* WHAT IS NEEDED
Write out all of the entries exactly as given.

[Records from a data source]
# # # # #

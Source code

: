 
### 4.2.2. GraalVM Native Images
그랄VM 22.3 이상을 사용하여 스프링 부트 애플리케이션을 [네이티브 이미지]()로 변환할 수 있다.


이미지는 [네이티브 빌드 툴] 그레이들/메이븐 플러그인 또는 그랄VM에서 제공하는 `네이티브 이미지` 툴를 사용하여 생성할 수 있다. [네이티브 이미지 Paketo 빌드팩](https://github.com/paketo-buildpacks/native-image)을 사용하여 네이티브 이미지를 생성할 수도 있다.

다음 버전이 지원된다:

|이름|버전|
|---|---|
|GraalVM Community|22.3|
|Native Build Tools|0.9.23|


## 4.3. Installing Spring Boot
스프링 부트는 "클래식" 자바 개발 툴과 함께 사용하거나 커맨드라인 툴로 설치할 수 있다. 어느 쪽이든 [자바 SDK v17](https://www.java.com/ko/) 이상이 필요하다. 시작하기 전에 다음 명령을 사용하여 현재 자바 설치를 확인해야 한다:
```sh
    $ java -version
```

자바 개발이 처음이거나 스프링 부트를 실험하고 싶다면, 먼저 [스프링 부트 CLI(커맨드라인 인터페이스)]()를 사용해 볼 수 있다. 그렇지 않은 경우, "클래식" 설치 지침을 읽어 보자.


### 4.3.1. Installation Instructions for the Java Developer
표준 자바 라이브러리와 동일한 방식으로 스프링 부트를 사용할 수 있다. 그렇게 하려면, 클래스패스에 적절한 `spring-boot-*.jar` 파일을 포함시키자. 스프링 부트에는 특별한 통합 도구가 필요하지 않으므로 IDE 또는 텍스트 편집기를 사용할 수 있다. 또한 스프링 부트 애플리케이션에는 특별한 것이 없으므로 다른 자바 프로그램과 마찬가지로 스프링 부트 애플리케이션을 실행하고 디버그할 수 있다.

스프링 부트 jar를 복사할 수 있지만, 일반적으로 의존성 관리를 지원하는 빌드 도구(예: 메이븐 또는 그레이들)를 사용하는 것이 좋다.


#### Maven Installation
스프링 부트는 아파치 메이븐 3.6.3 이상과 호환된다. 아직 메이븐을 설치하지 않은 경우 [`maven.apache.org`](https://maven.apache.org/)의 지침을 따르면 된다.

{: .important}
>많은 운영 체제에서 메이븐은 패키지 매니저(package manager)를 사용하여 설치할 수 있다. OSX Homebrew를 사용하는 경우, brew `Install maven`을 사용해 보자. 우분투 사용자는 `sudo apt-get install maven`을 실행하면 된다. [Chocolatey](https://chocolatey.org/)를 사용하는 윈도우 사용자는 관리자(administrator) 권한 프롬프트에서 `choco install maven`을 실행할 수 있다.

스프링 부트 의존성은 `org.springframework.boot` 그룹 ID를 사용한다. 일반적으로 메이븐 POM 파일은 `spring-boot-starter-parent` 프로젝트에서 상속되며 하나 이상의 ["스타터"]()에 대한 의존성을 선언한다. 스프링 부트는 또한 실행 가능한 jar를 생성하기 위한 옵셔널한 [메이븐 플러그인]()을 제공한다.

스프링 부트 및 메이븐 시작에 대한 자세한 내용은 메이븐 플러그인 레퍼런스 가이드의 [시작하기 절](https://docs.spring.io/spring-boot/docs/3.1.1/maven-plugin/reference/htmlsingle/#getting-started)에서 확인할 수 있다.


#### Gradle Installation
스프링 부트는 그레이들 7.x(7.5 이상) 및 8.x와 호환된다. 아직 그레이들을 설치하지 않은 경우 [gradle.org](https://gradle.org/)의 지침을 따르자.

# # # # #

* SOLUTION TO THIS PROBLEM
Source code

: 
### 4.2.2. GraalVM Native Images
그랄VM 22.3 이상을 사용하여 스프링 부트 애플리케이션을 [네이티브 이미지]()로 변환할 수 있다.


이미지는 [네이티브 빌드 툴] 그레이들/메이븐 플러그인 또는 그랄VM에서 제공하는 `네이티브 이미지` 툴를 사용하여 생성할 수 있다. [네이티브 이미지 Paketo 빌드팩](https://github.com/paketo-buildpacks/native-image)을 사용하여 네이티브 이미지를 생성할 수도 있다.

다음 버전이 지원된다:

|이름|버전|
|---|---|
|GraalVM Community|22.3|
|Native Build Tools|0.9.23|


## 4.3. Installing Spring Boot
스프링 부트는 "클래식" 자바 개발 툴과 함께 사용하거나 커맨드라인 툴로 설치할 수 있다. 어느 쪽이든 [자바 SDK v17](https://www.java.com/ko/) 이상이 필요하다. 시작하기 전에 다음 명령을 사용하여 현재 자바 설치를 확인해야 한다:
```sh
    $ java -version
```

자바 개발이 처음이거나 스프링 부트를 실험하고 싶다면, 먼저 [스프링 부트 CLI(커맨드라인 인터페이스)]()를 사용해 볼 수 있다. 그렇지 않은 경우, "클래식" 설치 지침을 읽어 보자.


### 4.3.1. Installation Instructions for the Java Developer
표준 자바 라이브러리와 동일한 방식으로 스프링 부트를 사용할 수 있다. 그렇게 하려면, 클래스패스에 적절한 `spring-boot-*.jar` 파일을 포함시키자. 스프링 부트에는 특별한 통합 도구가 필요하지 않으므로 IDE 또는 텍스트 편집기를 사용할 수 있다. 또한 스프링 부트 애플리케이션에는 특별한 것이 없으므로 다른 자바 프로그램과 마찬가지로 스프링 부트 애플리케이션을 실행하고 디버그할 수 있다.

스프링 부트 jar를 복사할 수 있지만, 일반적으로 의존성 관리를 지원하는 빌드 도구(예: 메이븐 또는 그레이들)를 사용하는 것이 좋다.


#### Maven Installation
스프링 부트는 아파치 메이븐 3.6.3 이상과 호환된다. 아직 메이븐을 설치하지 않은 경우 [`maven.apache.org`](https://maven.apache.org/)의 지침을 따르면 된다.

{: .important}
>많은 운영 체제에서 메이븐은 패키지 매니저(package manager)를 사용하여 설치할 수 있다. OSX Homebrew를 사용하는 경우, brew `Install maven`을 사용해 보자. 우분투 사용자는 `sudo apt-get install maven`을 실행하면 된다. [Chocolatey](https://chocolatey.org/)를 사용하는 윈도우 사용자는 관리자(administrator) 권한 프롬프트에서 `choco install maven`을 실행할 수 있다.

스프링 부트 의존성은 `org.springframework.boot` 그룹 ID를 사용한다. 일반적으로 메이븐 POM 파일은 `spring-boot-starter-parent` 프로젝트에서 상속되며 하나 이상의 ["스타터"]()에 대한 의존성을 선언한다. 스프링 부트는 또한 실행 가능한 jar를 생성하기 위한 옵셔널한 [메이븐 플러그인]()을 제공한다.

스프링 부트 및 메이븐 시작에 대한 자세한 내용은 메이븐 플러그인 레퍼런스 가이드의 [시작하기 절](https://docs.spring.io/spring-boot/docs/3.1.1/maven-plugin/reference/htmlsingle/#getting-started)에서 확인할 수 있다.


#### Gradle Installation
스프링 부트는 그레이들 7.x(7.5 이상) 및 8.x와 호환된다. 아직 그레이들을 설치하지 않은 경우 [gradle.org](https://gradle.org/)의 지침을 따르자.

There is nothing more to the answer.